Étiquette : guérison

  • Rencontre en Ardouane

    Ce lieu est sanctifié à jamais et vous y trouverez ce repos qui n’existe nulle autre part. Rien ne doit être fait par profit en ce lieu, et il ne devra jamais y avoir de commerce. La nature doit rester nature, les fleurs fleuriront, les arbres donneront de beaux fruits. Tout sera naturel et ce sera un havre de Paix pour tous les êtres qui y viendront.

    En ce jour, certaines personnes dont le feu ronge leurs entrailles seront guéries ; ils ressentiront une chaleur intérieure, ils guériront. Dans ce lieu se feront des guérisons physiques et spirituelles. Des gens du monde entier viendront ici, mais ils viendront pour prier et se retrouver eux-mêmes. Les hommes, à l’heure actuelle, n’ont toujours pas compris le message d’Amour et de Paix. Je viens dans ce lieu depuis des années et je reviendrai dans l’éternité.

    Priez pour tous ceux qui souffrent dans ce monde, que ce soit de la faim, de la guerre. Ayez un peu plus d’humilité afin de permettre à d’autres de vivre dans l’Amour et la Paix.

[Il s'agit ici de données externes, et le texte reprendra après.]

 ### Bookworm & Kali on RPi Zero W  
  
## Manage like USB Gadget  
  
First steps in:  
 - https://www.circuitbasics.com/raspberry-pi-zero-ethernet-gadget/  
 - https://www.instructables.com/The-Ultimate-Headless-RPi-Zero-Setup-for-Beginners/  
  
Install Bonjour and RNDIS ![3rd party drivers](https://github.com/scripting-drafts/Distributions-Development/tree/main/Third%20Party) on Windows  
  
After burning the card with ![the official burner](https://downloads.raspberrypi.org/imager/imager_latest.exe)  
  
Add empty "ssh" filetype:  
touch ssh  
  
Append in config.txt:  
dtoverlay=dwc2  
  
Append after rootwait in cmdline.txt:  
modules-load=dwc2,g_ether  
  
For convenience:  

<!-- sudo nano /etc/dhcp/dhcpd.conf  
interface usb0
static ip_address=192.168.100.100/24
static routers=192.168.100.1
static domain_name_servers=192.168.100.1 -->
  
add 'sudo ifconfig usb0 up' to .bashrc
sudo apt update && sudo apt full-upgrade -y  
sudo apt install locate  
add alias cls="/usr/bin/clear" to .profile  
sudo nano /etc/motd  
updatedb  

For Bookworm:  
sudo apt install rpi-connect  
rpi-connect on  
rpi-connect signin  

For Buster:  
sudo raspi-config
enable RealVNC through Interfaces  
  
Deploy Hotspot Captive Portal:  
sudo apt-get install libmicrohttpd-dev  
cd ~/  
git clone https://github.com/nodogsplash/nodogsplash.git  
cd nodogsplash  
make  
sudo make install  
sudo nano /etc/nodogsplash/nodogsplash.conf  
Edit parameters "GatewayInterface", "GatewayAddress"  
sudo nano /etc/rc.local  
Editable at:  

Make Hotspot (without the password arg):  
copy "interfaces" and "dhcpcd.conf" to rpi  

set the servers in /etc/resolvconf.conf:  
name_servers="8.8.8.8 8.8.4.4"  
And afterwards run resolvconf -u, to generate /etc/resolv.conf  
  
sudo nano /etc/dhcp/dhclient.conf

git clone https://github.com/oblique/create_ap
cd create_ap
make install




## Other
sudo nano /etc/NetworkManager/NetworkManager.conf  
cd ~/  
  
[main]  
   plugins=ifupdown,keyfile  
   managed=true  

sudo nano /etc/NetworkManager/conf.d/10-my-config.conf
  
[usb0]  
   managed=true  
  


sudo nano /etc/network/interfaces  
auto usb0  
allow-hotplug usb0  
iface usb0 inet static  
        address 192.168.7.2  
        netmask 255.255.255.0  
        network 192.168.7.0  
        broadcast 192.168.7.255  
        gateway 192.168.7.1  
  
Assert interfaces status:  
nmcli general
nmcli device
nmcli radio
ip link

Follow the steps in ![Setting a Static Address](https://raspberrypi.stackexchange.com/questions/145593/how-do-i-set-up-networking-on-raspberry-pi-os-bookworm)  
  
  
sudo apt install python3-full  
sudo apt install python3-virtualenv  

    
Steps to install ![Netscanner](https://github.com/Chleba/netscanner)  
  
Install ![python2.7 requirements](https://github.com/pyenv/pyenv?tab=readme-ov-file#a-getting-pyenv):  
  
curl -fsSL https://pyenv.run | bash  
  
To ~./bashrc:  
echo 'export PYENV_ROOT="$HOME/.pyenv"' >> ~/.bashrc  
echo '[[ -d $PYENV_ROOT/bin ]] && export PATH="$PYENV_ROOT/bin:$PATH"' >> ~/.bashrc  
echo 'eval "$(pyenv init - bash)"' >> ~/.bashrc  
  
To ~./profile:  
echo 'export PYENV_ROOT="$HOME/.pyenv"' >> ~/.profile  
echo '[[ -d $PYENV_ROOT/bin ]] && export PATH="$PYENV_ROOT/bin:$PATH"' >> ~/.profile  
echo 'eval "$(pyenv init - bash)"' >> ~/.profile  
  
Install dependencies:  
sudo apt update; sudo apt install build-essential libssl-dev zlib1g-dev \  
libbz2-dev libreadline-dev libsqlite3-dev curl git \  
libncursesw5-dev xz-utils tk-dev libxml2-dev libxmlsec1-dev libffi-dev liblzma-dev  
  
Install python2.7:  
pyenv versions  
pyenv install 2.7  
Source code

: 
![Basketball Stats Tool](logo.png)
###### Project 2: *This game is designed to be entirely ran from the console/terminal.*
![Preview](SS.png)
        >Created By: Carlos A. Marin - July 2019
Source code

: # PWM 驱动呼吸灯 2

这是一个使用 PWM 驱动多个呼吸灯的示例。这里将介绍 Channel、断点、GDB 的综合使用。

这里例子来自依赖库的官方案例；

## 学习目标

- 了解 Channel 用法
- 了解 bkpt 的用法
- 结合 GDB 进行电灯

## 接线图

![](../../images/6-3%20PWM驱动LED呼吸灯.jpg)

    Tous les ans et le deuxième dimanche de juillet, une très grande réunion aura lieu ici. Ce sera un regroupement de jeunes, de gens plus âgés, de personnes plus âgées afin de mettre en commun leur Amour et leur Paix, afin qu’ils apprennent à se connaître et qu’ils apprennent à faire connaître autour d’eux  ce que c’est de ressentir l’Amour, la sérénité intérieure.

    Vous êtes tous mes enfants, que j’aime de la même manière, quels qu’ils soient. Vous êtes les seuls à vous trouver des défauts et des qualités, vous créez vos erreurs comme vous créez vos moments de bonheur. Ayez confiance en autrui, ouvrez-lui votre cœur et vous me trouverez en chacun d’eux. C’est aujourd’hui qu’il faut vous serrer la main et vous embrasser, afin de montrer votre amour complice envers le Dieu, le Dieu de l’univers, envers mon Amour de Mère.

    Vous êtes là pour vivre autre chose, tous et chacun, tels que vous êtes là, pour apporter quelque chose à autrui, un peu d’amour, un peu d’espoir, un peu de confiance, un peu de réconfort.  Il faut vous battre, vous battre dans cette voie et non dans ce but qui est celui, à l’heure actuelle, de gagner de l’argent, de renflouer les comptes, de partir en vacances, se faire bronzer. Votre vie sur terre n’est pas une vie matérielle, mais une vie d’évolution envers tous.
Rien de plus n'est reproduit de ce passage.